BittWare’s SmartNIC supports DPDK. DPDK has a user level API for manipulating time servos. Look for the functions rte_eth_timesync_adjust_time, rte_eth_timesync_read_time and rte_eth_timesync_write_time. Atomic Rules offers an implementation of this DPDK API for its time servo. However users must also acquire the Atomic Rules Arkville PCIe DMA block in order to use it. This DPDK API is fully implemented in BittWare’s SmartNIC reference design for customers willing to license both Atomic Rules blocks. Finally, Atomic Rules has a complete implementation of PTP that can run inside the FPGA, without any need for Ethernet or DPDK on the host.

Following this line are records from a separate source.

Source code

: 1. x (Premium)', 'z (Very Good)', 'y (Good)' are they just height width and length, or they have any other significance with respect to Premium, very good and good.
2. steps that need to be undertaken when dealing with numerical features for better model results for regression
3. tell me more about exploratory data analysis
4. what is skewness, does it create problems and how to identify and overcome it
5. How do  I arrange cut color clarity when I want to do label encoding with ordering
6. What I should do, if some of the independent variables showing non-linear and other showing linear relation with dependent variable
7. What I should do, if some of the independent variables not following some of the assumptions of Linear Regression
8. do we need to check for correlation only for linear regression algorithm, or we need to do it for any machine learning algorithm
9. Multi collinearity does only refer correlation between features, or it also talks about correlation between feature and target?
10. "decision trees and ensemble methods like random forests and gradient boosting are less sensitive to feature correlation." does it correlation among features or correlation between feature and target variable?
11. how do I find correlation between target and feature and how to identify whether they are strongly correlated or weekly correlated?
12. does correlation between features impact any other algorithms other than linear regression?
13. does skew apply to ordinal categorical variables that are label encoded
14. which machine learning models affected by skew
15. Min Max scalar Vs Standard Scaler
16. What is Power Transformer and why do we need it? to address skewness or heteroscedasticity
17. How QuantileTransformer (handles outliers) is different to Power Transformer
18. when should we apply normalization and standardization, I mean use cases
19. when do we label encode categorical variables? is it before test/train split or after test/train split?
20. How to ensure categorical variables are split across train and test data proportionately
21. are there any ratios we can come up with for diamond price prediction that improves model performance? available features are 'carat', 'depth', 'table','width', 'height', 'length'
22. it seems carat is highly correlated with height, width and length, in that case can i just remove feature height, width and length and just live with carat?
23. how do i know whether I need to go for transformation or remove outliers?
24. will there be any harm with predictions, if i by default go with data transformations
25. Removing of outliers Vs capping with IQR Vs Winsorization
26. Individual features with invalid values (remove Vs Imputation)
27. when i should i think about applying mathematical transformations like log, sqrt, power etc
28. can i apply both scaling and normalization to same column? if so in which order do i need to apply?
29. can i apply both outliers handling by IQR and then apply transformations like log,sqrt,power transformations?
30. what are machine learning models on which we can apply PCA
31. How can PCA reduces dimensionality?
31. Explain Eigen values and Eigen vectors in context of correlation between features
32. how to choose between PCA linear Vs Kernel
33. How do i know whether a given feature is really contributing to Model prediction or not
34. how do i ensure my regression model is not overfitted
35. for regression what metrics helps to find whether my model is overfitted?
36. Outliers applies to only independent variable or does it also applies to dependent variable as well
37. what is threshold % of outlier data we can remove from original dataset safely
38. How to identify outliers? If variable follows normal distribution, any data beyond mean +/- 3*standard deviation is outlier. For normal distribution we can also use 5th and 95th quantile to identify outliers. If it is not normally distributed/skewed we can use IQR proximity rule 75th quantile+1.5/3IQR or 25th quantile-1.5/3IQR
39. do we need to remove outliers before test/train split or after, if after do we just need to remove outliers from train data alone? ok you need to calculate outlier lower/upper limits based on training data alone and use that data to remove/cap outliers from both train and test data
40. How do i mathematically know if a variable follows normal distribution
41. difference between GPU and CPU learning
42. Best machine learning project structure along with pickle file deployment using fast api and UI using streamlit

We have seen users dedicate an Ethernet port on the host computer for PTP and then attempt to synchronize that time with the FPGA board. This works if you also have a 1 PPS signal into the FPGA card. Otherwise, doing this results in very inaccurate values. The problem is that PTP is adjusting a timestamp clock inside the NIC ASIC. PTP is not directly adjusting the motherboard clock. Without that 1 PPS, there is no methodology that can put all three clocks (NIC, motherboard, FPGA) into close synchronization. For timestamp accuracy without 1 PPS, the PTP packets need to flow through the FPGA card. Thus, users need one of the FPGA’s QSFP network ports to timestamp PTP packets flowing to any PTP implementation (host via Ethernet driver, host via DPDK driver, or the Atomic Rules PTP running inside the FPGA).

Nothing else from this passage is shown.